しかし、手順どおり勘定科目を埋めていけば確実に正答できます。ぜひここで書いていることを覚えて参考にしてください。荷為替手形の出題パターンとしては主に3つあります。
問題文で”荷為替”というワードを見つけたら、まず、この3つのどの取引かを見極めましょう。
荷為替の取り組み
商品600円を船便で発送し、その際、取引銀行で額面200円の荷為替を取り組み、割引料4円を差し引かれた残額を当座預金口座に預け入れた。
借方 | 貸方 | ||
---|---|---|---|
売掛金 | 400 | 売上 | 600 |
手形売却損 | 4 | ||
当座預金 | 196 |
”船便”、”荷為替”、”割引”というキーワードからパターン1の『荷為替を取り組んだとき』の仕訳と判断します。
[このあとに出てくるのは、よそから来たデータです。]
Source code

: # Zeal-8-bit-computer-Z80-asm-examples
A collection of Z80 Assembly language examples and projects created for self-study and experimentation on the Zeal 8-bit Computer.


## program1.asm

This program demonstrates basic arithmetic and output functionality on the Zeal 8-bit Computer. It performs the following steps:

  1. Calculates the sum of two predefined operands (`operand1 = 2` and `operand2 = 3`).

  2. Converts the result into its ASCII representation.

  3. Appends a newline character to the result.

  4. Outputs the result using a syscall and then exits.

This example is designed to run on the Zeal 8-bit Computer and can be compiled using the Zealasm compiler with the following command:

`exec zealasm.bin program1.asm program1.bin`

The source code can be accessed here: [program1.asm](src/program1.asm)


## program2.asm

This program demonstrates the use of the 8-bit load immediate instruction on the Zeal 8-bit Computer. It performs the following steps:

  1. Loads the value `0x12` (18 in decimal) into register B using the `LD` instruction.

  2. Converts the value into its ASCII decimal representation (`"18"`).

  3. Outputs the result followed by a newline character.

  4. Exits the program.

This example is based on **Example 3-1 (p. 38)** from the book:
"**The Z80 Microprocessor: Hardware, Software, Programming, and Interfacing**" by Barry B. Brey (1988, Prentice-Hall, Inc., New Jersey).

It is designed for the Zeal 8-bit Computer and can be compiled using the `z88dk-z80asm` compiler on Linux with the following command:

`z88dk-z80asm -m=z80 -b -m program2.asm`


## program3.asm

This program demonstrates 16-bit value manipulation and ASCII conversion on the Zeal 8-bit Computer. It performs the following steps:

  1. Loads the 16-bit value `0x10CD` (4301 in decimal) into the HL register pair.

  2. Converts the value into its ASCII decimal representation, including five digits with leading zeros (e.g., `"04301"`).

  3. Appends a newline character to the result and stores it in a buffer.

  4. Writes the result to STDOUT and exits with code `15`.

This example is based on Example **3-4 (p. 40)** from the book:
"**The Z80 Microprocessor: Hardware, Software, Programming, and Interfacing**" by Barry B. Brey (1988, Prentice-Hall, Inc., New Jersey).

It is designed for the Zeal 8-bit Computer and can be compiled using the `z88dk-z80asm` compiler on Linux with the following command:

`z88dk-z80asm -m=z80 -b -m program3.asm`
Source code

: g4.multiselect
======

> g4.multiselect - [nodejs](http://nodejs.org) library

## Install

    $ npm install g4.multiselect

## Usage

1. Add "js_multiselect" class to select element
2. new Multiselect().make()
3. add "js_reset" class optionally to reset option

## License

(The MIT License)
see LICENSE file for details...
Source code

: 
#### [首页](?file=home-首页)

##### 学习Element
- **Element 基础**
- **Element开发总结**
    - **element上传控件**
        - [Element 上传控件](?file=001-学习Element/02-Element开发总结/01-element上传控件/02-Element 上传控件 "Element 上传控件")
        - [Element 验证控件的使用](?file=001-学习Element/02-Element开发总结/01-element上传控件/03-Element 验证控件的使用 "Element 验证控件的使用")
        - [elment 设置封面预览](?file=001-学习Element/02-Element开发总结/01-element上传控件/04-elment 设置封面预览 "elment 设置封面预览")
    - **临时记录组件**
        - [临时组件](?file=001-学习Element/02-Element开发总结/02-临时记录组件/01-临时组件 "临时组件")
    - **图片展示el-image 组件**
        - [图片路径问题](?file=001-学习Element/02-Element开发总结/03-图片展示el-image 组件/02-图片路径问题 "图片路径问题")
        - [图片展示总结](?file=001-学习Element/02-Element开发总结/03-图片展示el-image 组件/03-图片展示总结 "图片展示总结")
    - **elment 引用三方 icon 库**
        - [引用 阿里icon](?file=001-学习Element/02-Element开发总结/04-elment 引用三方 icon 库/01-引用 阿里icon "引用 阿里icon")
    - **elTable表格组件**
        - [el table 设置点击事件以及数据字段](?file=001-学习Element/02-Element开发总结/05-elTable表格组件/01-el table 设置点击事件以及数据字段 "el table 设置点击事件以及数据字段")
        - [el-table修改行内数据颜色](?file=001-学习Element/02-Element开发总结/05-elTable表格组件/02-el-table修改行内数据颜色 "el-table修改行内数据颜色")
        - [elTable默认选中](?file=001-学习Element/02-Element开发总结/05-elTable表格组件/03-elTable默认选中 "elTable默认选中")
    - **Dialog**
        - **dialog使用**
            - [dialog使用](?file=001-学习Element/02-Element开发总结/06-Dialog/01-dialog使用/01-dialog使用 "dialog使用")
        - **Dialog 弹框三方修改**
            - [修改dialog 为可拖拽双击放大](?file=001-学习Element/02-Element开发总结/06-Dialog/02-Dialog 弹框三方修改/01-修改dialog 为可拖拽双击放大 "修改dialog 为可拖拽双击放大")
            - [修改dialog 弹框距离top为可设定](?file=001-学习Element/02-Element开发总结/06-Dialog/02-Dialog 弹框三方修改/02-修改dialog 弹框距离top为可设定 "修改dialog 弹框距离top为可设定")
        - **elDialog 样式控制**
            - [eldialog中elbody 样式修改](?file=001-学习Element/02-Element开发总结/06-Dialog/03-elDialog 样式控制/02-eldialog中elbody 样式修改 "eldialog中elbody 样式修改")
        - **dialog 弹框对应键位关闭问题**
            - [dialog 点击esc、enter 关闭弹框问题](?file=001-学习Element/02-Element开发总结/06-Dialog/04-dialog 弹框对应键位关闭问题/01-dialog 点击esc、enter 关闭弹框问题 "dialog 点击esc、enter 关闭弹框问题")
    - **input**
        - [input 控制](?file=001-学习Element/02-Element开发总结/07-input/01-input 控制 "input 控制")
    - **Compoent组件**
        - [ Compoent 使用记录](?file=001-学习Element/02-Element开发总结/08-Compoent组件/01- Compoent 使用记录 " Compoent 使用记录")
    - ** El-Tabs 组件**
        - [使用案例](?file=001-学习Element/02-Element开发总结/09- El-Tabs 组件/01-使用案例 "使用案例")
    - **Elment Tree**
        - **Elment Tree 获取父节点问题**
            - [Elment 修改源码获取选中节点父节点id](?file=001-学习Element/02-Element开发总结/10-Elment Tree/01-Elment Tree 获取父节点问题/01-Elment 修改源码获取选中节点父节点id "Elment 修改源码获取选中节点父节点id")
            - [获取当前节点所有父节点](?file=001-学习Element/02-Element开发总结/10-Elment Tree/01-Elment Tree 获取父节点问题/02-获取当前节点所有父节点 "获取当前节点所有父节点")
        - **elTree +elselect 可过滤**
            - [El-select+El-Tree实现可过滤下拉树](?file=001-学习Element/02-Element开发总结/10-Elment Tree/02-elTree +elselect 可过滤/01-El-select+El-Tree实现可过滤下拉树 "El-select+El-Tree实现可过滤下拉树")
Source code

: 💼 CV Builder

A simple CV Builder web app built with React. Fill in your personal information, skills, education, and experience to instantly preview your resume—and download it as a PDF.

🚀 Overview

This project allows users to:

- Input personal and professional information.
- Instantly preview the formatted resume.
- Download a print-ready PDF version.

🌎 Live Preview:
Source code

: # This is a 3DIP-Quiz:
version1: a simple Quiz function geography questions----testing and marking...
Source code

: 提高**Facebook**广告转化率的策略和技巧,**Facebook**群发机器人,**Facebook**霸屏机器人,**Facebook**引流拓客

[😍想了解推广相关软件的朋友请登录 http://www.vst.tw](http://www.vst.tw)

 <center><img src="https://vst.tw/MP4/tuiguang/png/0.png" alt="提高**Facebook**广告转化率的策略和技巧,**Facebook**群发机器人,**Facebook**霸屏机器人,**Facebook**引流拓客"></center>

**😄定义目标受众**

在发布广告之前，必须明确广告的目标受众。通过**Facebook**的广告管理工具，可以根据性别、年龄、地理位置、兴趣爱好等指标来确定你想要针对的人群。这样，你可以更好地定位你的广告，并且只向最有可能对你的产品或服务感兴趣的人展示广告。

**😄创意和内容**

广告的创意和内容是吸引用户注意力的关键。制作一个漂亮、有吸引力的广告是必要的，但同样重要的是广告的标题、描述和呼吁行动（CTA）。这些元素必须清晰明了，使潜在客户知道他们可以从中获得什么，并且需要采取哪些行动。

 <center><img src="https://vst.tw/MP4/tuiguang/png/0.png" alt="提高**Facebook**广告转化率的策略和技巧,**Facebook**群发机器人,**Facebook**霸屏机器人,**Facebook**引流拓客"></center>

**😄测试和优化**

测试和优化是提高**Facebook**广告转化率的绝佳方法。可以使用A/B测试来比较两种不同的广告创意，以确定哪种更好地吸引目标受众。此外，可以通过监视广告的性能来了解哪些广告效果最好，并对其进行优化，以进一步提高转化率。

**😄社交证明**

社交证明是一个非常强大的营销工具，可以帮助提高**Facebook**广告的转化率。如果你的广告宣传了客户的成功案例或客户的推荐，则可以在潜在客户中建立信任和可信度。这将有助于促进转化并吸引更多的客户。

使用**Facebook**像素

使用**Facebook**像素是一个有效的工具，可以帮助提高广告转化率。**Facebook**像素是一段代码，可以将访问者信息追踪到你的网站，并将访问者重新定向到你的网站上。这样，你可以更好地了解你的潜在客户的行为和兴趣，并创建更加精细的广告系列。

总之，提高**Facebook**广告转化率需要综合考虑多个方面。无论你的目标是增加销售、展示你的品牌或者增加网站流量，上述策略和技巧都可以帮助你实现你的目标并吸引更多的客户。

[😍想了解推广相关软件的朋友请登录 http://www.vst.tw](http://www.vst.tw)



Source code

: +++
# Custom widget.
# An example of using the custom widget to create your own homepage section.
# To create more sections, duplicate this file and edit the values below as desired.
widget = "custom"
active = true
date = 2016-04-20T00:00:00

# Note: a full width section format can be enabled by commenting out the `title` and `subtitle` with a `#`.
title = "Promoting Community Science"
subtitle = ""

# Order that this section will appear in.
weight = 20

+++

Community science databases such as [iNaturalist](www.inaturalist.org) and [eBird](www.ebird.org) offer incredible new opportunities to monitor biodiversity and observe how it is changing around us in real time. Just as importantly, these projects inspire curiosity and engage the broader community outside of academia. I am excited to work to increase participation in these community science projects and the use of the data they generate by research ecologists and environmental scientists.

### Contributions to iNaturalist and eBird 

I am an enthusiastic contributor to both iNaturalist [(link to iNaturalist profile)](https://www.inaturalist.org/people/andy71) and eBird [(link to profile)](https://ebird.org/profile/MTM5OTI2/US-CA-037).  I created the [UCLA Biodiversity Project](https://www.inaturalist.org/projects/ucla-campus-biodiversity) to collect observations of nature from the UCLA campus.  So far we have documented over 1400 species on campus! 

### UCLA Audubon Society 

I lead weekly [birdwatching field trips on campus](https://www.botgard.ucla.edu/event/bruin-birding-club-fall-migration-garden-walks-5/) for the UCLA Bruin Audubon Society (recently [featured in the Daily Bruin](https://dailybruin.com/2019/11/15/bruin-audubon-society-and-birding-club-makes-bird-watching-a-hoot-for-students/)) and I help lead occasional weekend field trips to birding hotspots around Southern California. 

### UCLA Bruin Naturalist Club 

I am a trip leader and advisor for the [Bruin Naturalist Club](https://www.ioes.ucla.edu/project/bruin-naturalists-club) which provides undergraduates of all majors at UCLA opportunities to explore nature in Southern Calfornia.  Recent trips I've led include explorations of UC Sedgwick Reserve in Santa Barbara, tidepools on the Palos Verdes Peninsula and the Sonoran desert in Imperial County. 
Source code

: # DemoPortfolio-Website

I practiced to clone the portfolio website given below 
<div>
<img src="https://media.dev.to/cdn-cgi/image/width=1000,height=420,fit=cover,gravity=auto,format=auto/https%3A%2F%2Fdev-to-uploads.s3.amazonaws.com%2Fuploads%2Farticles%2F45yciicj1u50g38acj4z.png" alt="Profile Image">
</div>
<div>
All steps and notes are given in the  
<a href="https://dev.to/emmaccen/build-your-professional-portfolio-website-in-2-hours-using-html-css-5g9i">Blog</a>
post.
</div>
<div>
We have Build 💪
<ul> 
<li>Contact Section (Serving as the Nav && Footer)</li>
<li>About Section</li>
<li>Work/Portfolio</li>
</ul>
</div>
『取引銀行で額面200円の荷為替を取り組み、割引料4円を差し引かれた』の割引きの処理を書いてしまいます。
『商品を発送し...』なので相手に商品を売った、つまり絶対に売上勘定です!金額はだいたい問題文に書かれています。
最後の貸借差額は必ず売掛金になります!これはほぼ100%売掛金と覚えておいていいでしょう!
借方 | 貸方 | ||
---|---|---|---|
売掛金 | Step4 400 |
売上 | Step3 600 |
手形売却損 | Step2 4 |
||
当座預金 | Step2 196 |
荷為替の引き受け
商品600円の注文をし、その際、200円について取引銀行から荷為替の引き受けを求められたので、これを引き受け、船荷証券を受け取った。
借方 | 貸方 | ||
---|---|---|---|
未着品 | 600 | 支払手形 | 200 |
買掛金 | 400 |
”荷為替”、”船荷証券を受け取った”というキーワードからパターン2の荷為替を引き受けたときの仕訳と判断する。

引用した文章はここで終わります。